A new study has shed some light on the role of immunotherapy in glioblastoma. Glioblastoma remains a highly aggressive tumor with a median survival of approximately 14 months following treatment with surgery, chemotherapy and radiation. Novel therapies have been designed in an effort to improve outcomes in patients with Glioblastoma. Immunotherapy is one of such therapies designed to enhanced the ability of immune cells to seek out and destroy cancer cells. While this strategy has been quite effective for certain cancers such as melanoma and lung cancer, immunotherapy in glioblastoma has not been quite as effective.
It now appears that the timing of immunotherapy in glioblastoma is very critical.

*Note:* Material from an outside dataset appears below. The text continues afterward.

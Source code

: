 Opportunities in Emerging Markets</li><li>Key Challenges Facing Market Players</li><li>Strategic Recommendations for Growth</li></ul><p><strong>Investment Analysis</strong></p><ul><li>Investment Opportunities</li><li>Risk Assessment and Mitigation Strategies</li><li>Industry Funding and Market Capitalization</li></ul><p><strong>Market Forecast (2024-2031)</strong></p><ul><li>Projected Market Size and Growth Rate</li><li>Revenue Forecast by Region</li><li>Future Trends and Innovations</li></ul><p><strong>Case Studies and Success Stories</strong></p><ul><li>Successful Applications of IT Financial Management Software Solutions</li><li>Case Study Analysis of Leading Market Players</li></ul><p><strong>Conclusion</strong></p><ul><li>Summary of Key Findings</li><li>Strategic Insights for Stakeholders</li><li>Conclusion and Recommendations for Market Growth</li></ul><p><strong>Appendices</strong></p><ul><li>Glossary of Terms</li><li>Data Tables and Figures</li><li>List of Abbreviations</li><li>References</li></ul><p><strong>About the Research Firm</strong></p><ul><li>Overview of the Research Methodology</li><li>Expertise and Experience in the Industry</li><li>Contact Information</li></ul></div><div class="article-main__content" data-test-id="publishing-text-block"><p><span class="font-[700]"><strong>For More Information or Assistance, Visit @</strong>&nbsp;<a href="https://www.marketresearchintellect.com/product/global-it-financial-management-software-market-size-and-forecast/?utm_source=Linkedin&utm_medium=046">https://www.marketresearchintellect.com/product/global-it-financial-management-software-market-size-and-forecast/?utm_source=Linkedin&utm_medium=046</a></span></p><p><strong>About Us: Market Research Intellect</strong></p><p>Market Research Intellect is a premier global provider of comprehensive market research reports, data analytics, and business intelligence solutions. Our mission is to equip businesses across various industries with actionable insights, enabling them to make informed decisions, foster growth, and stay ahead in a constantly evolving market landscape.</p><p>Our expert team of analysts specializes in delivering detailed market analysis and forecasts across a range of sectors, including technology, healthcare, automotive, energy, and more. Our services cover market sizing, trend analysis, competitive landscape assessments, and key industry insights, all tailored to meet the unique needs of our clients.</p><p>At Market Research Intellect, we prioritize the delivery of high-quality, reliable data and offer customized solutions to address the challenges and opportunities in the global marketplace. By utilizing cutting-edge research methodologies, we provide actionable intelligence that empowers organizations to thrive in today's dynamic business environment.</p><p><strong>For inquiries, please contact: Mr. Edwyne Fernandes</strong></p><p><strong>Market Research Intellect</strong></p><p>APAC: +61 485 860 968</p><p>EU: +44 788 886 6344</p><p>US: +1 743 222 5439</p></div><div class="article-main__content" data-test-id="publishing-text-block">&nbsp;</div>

Prior attempts were based on initiating immunotherapy after surgical resection of the tumor mass through surgery. In the current study, patients whose immunotherapy was initiated prior to surgery had a survival that was doubled compared to those patients whose immunotherapy was initiated after surgery.

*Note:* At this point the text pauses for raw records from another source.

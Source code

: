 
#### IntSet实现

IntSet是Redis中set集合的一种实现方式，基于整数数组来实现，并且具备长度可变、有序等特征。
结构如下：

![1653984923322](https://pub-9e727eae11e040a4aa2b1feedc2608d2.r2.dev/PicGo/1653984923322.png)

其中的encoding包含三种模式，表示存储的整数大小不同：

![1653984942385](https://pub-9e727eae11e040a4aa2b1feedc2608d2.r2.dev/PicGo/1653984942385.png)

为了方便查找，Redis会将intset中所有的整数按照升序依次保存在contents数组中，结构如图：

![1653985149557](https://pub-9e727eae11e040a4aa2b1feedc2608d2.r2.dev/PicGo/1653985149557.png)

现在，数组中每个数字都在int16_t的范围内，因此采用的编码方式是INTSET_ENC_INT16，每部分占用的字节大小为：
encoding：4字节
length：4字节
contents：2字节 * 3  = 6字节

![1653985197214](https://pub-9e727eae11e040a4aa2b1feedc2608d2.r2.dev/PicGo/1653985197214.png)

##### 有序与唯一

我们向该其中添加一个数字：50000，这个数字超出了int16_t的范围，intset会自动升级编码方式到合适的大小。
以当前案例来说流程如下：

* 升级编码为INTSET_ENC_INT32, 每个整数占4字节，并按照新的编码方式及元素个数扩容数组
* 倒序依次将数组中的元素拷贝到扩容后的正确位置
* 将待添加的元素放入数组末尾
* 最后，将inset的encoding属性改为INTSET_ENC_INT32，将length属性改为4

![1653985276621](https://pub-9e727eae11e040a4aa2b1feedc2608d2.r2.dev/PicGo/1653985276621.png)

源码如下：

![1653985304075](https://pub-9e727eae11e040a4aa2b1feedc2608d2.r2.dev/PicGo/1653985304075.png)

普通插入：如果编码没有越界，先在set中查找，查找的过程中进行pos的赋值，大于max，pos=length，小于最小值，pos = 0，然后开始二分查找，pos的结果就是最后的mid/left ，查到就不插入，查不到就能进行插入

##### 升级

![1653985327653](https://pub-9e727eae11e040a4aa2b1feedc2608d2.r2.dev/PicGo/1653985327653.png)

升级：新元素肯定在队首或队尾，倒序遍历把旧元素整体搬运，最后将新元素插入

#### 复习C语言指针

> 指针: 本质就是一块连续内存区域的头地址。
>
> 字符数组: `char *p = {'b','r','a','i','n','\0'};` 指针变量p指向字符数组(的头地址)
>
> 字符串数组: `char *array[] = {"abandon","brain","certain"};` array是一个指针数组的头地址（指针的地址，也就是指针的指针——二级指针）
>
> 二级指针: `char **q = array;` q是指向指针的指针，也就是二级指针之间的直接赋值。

Patients with recurrent glioblastoma were randomly divided into two treatment groups depending on whether immunotherapy was initiated before or after surgery. Overall survival was doubled from 7.5 months to 15.6 months when immunotherapy was initiated prior to surgery. The authors also demonstrated that anti-tumor immune response was significantly enhanced when immunotherapy was initiated prior to surgery.
On an article in MedPage Today, the head Robert Prins, PhD, of UCLA Jonsson Comprehensive Cancer Center, and also an author of the study stated:
“Neoadjuvant immunotherapy is a very different situation than neoadjuvant chemotherapy. That’s designed to shrink the tumor to a margin where it can be taken out safely. Neoadjuvant immunotherapy actually serves as a primer to initiate the immune response, and then you can take out the bulk of this immunosuppressive tumor, and give more of continued immunotherapy that can sustain and enhance what was initially begun in the neoadjuvant setting.”

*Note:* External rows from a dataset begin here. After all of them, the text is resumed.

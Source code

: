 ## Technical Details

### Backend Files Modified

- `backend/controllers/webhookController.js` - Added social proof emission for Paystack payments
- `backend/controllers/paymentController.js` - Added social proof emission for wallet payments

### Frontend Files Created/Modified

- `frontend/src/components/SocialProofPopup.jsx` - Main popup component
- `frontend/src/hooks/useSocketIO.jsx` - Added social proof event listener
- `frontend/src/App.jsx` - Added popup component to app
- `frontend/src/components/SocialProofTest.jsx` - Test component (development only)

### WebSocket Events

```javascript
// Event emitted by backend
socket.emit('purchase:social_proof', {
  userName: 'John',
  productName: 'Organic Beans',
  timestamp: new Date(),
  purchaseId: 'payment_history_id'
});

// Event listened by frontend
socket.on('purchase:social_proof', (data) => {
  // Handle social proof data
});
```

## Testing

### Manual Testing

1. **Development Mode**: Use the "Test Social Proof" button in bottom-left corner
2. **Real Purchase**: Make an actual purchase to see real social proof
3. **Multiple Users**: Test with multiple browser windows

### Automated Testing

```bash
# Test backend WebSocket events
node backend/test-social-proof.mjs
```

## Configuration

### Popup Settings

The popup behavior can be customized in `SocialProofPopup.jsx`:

from Robert Prins, PhD, of UCLA Jonsson Comprehensive Cancer Center
“When you give PD-1 blockade — in this case pembrolizumab — before surgery in this setting, it can enhance the function of these T cells. When these T cells are activated with this blocking antibody they actually secrete these cytokines like interferon gamma that actually bind to the tumor cells, are internalized, and send a signal to them to stop dividing.
From the results at The National Center for Biotechnology Information, part of the US National Library of Medicine:
“These findings suggest that the neoadjuvant administration of PD-1 blockade enhances both the local and systemic antitumor immune response and may represent a more efficacious approach to the treatment of this uniformly lethal brain tumor.”
While these results are very exciting, it should be noted that this was a very small clinical study which was not designed to assess overall survival as a primary end-point. Hence larger studies are required in order to assess if these results apply at a larger scale.